Generative Models — Brief ☧
Deep version → | Related: Neural Nets → | Embeddings →
"The hearing ear, and the seeing eye, the LORD hath made even both of them."
— Proverbs 20:12 (KJV)
Q: A classifier looks at a photo and says "cat." But what if you
wanted to go the other direction — start from nothing and create a
realistic photo of a cat that never existed? How would that work?
A: You would need a model that has studied thousands of real cat
photos and learned the underlying patterns — the distribution of shapes,
colors, poses. Then it can sample from those patterns to create new
images that look like they belong. This is what generative models
do: they learn patterns from data and then produce new instances that
match those patterns.
Q: So a classifier asks "what is this?" and a generator asks
"what could exist?" — one reads, the other writes?
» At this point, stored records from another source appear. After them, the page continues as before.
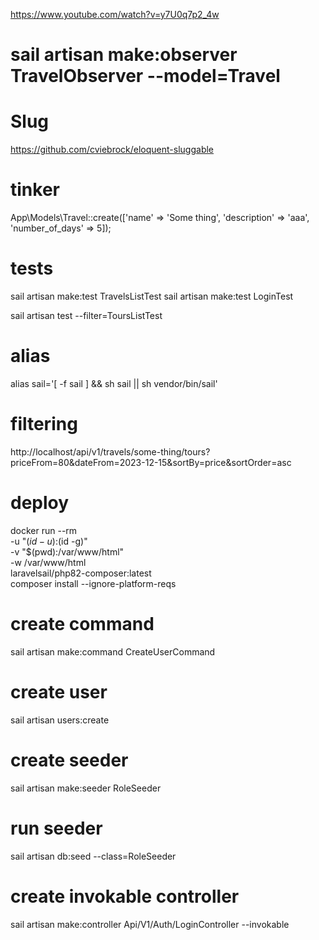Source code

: https://www.youtube.com/watch?v=y7U0q7p2_4w

# sail artisan make:observer TravelObserver --model=Travel

# Slug
https://github.com/cviebrock/eloquent-sluggable

# tinker
App\Models\Travel::create(['name' => 'Some thing', 'description' => 'aaa', 'number_of_days' => 5]);

# tests
sail artisan make:test TravelsListTest
sail artisan make:test LoginTest

sail artisan test --filter=ToursListTest

# alias 
alias sail='[ -f sail ] && sh sail || sh vendor/bin/sail'

# filtering 
http://localhost/api/v1/travels/some-thing/tours?priceFrom=80&dateFrom=2023-12-15&sortBy=price&sortOrder=asc


# deploy
docker run --rm \
-u "$(id -u):$(id -g)" \
-v "$(pwd):/var/www/html" \
-w /var/www/html \
laravelsail/php82-composer:latest \
composer install --ignore-platform-reqs

# create command
sail artisan make:command CreateUserCommand

# create user
sail artisan users:create

# create seeder
sail artisan make:seeder RoleSeeder

# run seeder
sail artisan db:seed --class=RoleSeeder

# create invokable controller
sail artisan make:controller Api/V1/Auth/LoginController --invokable
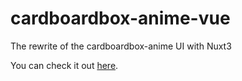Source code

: # cardboardbox-anime-vue
The rewrite of the cardboardbox-anime UI with Nuxt3

You can check it out [here](https://manga.index-0.com). 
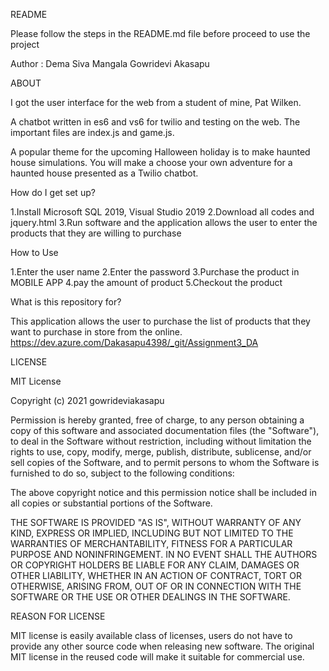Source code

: README

Please follow the steps in the README.md file before proceed to use the project

Author : Dema Siva Mangala Gowridevi Akasapu

ABOUT

I got the user interface for the web from a student of mine, Pat Wilken.

A chatbot written in es6 and vs6 for twilio and testing on the web. The important files are index.js and game.js.

A popular theme for the upcoming Halloween holiday is to make haunted house simulations. You will make a choose your own adventure for a haunted house presented as a Twilio chatbot.

How do I get set up?

1.Install Microsoft SQL 2019, Visual Studio 2019 
2.Download all codes and jquery.html 
3.Run software and the application allows the user to enter the products that they are willing to purchase

How to Use

1.Enter the user name 
2.Enter the password 
3.Purchase the product in MOBILE APP
4.pay the amount of product 
5.Checkout the product

What is this repository for?

This application allows the user to purchase the list of products that they want to purchase in store from the online. 
https://dev.azure.com/Dakasapu4398/_git/Assignment3_DA

LICENSE

MIT License

Copyright (c) 2021 gowrideviakasapu

Permission is hereby granted, free of charge, to any person obtaining a copy of this software and associated documentation files (the "Software"), to deal in the Software without restriction, including without limitation the rights to use, copy, modify, merge, publish, distribute, sublicense, and/or sell copies of the Software, and to permit persons to whom the Software is furnished to do so, subject to the following conditions:

The above copyright notice and this permission notice shall be included in all copies or substantial portions of the Software.

THE SOFTWARE IS PROVIDED "AS IS", WITHOUT WARRANTY OF ANY KIND, EXPRESS OR IMPLIED, INCLUDING BUT NOT LIMITED TO THE WARRANTIES OF MERCHANTABILITY, FITNESS FOR A PARTICULAR PURPOSE AND NONINFRINGEMENT. IN NO EVENT SHALL THE AUTHORS OR COPYRIGHT HOLDERS BE LIABLE FOR ANY CLAIM, DAMAGES OR OTHER LIABILITY, WHETHER IN AN ACTION OF CONTRACT, TORT OR OTHERWISE, ARISING FROM, OUT OF OR IN CONNECTION WITH THE SOFTWARE OR THE USE OR OTHER DEALINGS IN THE SOFTWARE.

REASON FOR LICENSE

MIT license is easily available class of licenses, users do not have to provide any other source code when releasing new software. The original MIT license in the reused code will make it suitable for commercial use.

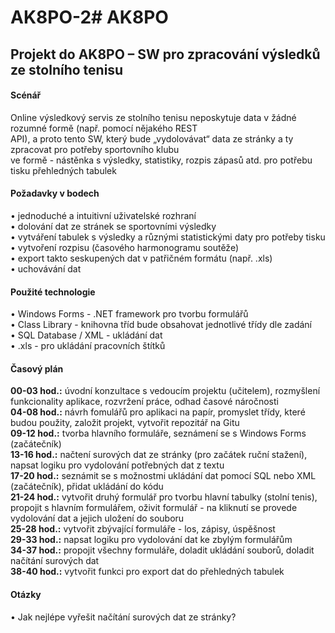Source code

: # AK8PO-2# AK8PO  
## Projekt do AK8PO – SW pro zpracování výsledků ze stolního tenisu  
  
#### Scénář  
Online výsledkový servis ze stolního tenisu neposkytuje data v žádné rozumné formě (např. pomocí nějakého REST  
API), a proto tento SW, který bude „vydolovávat“ data ze stránky a ty zpracovat pro potřeby sportovního klubu  
ve formě - nástěnka s výsledky, statistiky, rozpis zápasů atd. pro potřebu tisku přehledných tabulek 
  
#### Požadavky v bodech  
•	jednoduché a intuitivní uživatelské rozhraní  
•	dolování dat ze stránek se sportovními výsledky  
•	vytváření tabulek s výsledky a různými statistickými daty pro potřeby tisku  
•	vytvoření rozpisu (časového harmonogramu soutěže)  
•	export takto seskupených dat v patřičném formátu (např. .xls)  
•	uchovávání dat  
  
#### Použité technologie  
•	Windows Forms - .NET framework pro tvorbu formulářů  
•	Class Library - knihovna tříd bude obsahovat jednotlivé třídy dle zadání  
•	SQL Database / XML - ukládání dat  
•	.xls - pro ukládání pracovních štítků  
  
#### Časový plán  
**00-03 hod.:** úvodní konzultace s vedoucím projektu (učitelem), rozmyšlení funkcionality aplikace, rozvržení práce, odhad časové náročnosti   
**04-08 hod.:** návrh fomulářů pro aplikaci na papír, promyslet třídy, které budou použity, založit projekt, vytvořit  repozitář na Gitu  
**09-12 hod.:** tvorba hlavního formuláře, seznámení se s Windows Forms (začátečník)  
**13-16 hod.:** načtení surových dat ze stránky (pro začátek ruční stažení), napsat logiku pro vydolování potřebných dat z textu  
**17-20 hod.:** seznámit se s možnostmi ukládání dat pomocí SQL nebo XML (začátečník), přidat ukládání do kódu  
**21-24 hod.:** vytvořit druhý formulář pro tvorbu hlavní tabulky (stolní tenis), propojit s hlavním formulářem, oživit formulář - na kliknutí se provede vydolování dat a jejich uložení do souboru  
**25-28 hod.:** vytvořit zbývající formuláře - los, zápisy, úspěšnost  
**29-33 hod.:** napsat logiku pro vydolování dat ke zbylým formulářům  
**34-37 hod.:** propojit všechny formuláře, doladit ukládání souborů, doladit načítání surových dat  
**38-40 hod.:** vytvořit funkci pro export dat do přehledných tabulek  

  
#### Otázky
• Jak nejlépe vyřešit načítání surových dat ze stránky?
A: Exactly. And there are three main families of generators, each
with a different strategy:
- VAE (Variational Autoencoder) — compress the input down to a small array of numbers (the "latent space"), then decode that back into a full output. Like summarizing a book to its key themes, then writing a new book from those themes.
- GAN (Generative Adversarial Network) — a generator and a discriminator compete. The generator tries to create fakes; the discriminator tries to catch them. Both improve through competition.
- Diffusion — start with a clean image, add noise step by step until it is pure static, then train the model to reverse that process. At generation time, start from noise and denoise step by step.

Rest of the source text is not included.